Kitware / HPCCloud

A Cloud/Web-Based Simulation Environment
https://kitware.github.io/HPCCloud/
Apache License 2.0
50 stars 23 forks source link

WIP: Added json conversion of NWChem to workflow #557

Open chetnieter opened 7 years ago

chetnieter commented 7 years ago

Changes needed to add the conversion of the ascii output of NWChem to json format so it can be parsed to visualization with WebGL.

chetnieter commented 7 years ago

@cjh1 So this is basically working. I have added to the NWChem taskflow and it nows runs the json conversion script, generates the json file and uploads it to Girder along with the rest of the files. There are a couple of issues I think need to be worked out but they could wait until after we have added the ability to do visualization with WebGL. Here is a summary of them.

Do you want me to address any of these issues or should we move on to getting the visualization working? I am thinking we may want to merge this work once we are happy with it since I am guessing the visualization will be more involved.

TristanWright commented 7 years ago

Can we keep TODO's out of code and file them as issues or items on issues even if temporary

codecov-io commented 7 years ago

Current coverage is 61.80% (diff: 100%)

Merging #557 into master will not change coverage

@@             master       #557   diff @@
==========================================
  Files            59         59          
  Lines          2788       2788          
  Methods           0          0          
  Messages          0          0          
  Branches          0          0          
==========================================
  Hits           1723       1723          
  Misses         1065       1065          
  Partials          0          0          

Powered by Codecov. Last update 99ea1e8...a7bd2df

cjh1 commented 7 years ago

On Wed, Dec 7, 2016 at 3:51 PM, Chet Nieter notifications@github.com wrote:

@cjh1 https://github.com/cjh1 So this is basically working. I have added to the NWChem taskflow and it nows runs the json conversion script, generates the json file and uploads it to Girder along with the rest of the files. There are a couple of issues I think need to be worked out but they could wait until after we have added the ability to do visualization with WebGL. Here is a summary of them.

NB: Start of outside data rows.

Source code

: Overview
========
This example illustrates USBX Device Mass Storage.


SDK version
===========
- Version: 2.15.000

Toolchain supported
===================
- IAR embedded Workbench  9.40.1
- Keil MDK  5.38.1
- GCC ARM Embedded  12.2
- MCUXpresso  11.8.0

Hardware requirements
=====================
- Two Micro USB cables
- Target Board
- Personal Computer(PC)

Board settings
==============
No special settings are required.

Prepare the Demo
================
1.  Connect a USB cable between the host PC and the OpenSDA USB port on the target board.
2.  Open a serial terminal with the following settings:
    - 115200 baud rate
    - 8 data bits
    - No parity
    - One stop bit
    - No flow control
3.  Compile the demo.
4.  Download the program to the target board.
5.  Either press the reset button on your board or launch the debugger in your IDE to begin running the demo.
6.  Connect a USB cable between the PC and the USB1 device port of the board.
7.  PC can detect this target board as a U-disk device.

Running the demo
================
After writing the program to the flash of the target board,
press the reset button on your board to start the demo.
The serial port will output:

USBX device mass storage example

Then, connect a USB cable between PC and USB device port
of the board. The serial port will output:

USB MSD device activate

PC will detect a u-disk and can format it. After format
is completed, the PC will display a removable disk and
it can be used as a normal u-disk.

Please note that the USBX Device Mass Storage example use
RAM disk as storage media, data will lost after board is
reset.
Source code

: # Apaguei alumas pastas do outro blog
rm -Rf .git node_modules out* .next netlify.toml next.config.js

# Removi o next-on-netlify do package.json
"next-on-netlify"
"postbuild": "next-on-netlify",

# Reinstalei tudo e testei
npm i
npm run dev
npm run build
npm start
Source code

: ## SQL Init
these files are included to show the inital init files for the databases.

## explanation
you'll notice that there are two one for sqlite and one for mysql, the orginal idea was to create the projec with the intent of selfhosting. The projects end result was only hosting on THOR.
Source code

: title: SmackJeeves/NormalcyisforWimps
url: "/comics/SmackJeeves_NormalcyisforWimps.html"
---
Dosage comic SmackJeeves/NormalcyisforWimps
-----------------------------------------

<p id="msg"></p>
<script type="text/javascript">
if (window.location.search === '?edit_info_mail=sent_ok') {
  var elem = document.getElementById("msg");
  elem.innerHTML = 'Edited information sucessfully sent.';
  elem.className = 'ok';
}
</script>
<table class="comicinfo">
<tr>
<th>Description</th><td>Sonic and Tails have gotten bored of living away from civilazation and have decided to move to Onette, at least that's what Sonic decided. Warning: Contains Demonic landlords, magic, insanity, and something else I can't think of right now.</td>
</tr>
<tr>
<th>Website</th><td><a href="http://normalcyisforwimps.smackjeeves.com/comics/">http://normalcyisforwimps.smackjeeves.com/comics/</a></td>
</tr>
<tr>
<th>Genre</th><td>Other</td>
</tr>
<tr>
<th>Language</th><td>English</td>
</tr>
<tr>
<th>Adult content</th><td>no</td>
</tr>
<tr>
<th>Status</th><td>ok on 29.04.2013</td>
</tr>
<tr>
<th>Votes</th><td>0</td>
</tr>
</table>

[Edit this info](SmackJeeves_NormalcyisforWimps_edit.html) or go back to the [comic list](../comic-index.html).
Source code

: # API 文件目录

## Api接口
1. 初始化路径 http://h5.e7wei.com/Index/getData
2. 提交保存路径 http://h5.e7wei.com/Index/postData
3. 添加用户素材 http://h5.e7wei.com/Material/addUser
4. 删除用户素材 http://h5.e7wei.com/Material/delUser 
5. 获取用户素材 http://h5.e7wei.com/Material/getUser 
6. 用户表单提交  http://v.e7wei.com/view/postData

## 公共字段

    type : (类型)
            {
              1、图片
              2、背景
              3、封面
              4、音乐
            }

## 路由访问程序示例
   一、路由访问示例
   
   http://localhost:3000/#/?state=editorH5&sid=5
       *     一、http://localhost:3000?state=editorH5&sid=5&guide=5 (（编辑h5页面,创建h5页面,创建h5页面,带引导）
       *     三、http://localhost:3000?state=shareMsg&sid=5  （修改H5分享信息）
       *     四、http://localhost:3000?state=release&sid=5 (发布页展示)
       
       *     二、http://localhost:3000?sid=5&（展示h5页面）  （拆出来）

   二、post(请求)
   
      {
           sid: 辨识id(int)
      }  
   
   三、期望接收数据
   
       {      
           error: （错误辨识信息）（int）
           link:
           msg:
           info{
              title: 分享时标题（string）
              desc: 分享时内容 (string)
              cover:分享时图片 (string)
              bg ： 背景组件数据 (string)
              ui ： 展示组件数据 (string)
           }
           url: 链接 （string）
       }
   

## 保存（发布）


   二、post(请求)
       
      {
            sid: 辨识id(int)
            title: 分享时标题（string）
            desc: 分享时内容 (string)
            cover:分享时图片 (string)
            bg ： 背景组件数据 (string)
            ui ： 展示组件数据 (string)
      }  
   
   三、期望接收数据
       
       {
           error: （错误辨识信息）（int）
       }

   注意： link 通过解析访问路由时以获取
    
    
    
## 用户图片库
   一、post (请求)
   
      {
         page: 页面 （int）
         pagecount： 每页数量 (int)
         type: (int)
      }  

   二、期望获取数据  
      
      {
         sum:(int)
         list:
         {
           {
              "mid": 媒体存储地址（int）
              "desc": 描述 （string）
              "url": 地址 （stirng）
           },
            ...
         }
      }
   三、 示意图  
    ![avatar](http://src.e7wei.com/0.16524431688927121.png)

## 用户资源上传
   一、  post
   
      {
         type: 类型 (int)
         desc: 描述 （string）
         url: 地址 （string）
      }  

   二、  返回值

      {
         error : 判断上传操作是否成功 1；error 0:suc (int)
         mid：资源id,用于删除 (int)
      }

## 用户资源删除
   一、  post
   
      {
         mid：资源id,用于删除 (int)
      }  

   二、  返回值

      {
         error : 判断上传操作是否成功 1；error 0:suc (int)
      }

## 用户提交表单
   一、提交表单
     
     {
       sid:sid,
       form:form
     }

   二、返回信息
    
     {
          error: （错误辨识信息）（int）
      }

  • Since the relevant data is in the standard output of NWChem I made some assumptions about the filename that holds the output based on the results on ulmus. This is dependent on the job scheduler so right now it may only work for SGE.

We should resolve this, can you just add a redirect in the submission script. So something like nwchem input &> nwchem_output?

  • I feel like we might want to rename the json file after it is generated since the conversion script just appends '.json' the output filename.

Sounds like a good idea

  • Right now the location of the conversion script is hard coded for its location on ulmus. This should probably be part of the cluster configuration. We could consider doing the conversion on the server by including the conversion module but that would require copying the output file from the cluster to the server.

Is the conversion script just a single file? Could we just download it as part of the taskflow, if it doesn't already exist? Do we know what the license is? May be we could check it into our repo ....

  • I added the json conversion to the upload_output task. Do we want it to live in its own task?

I think that probably make sense.

Do you want me to address any of these issues or should we move on to getting the visualization working? I am thinking we may want to merge this work once we are happy with it since I am guessing the visualization will be more involved.

I would say let resolve these issue before moving forward.

— You are receiving this because you were mentioned. Reply to this email directly, view it on GitHub https://github.com/Kitware/HPCCloud/pull/557#issuecomment-265569543, or mute the thread https://github.com/notifications/unsubscribe-auth/AA-7jVj03Ku-L_xiSBcT-Y30IwsRe87Nks5rFxxQgaJpZM4LHBRC .

chetnieter commented 7 years ago

Can we keep TODO's out of code and file them as issues or items on issues even if temporary

TODO's removed, at least from the file I touched. List of issues now lives at #558

chetnieter commented 7 years ago

Is the conversion script just a single file? Could we just download it as part of the taskflow, if it doesn't already exist? Do we know what the license is? May be we could check it into our repo ....

It is two files. One holds a python module that does all the work and the other is just a simple python script the calls the module.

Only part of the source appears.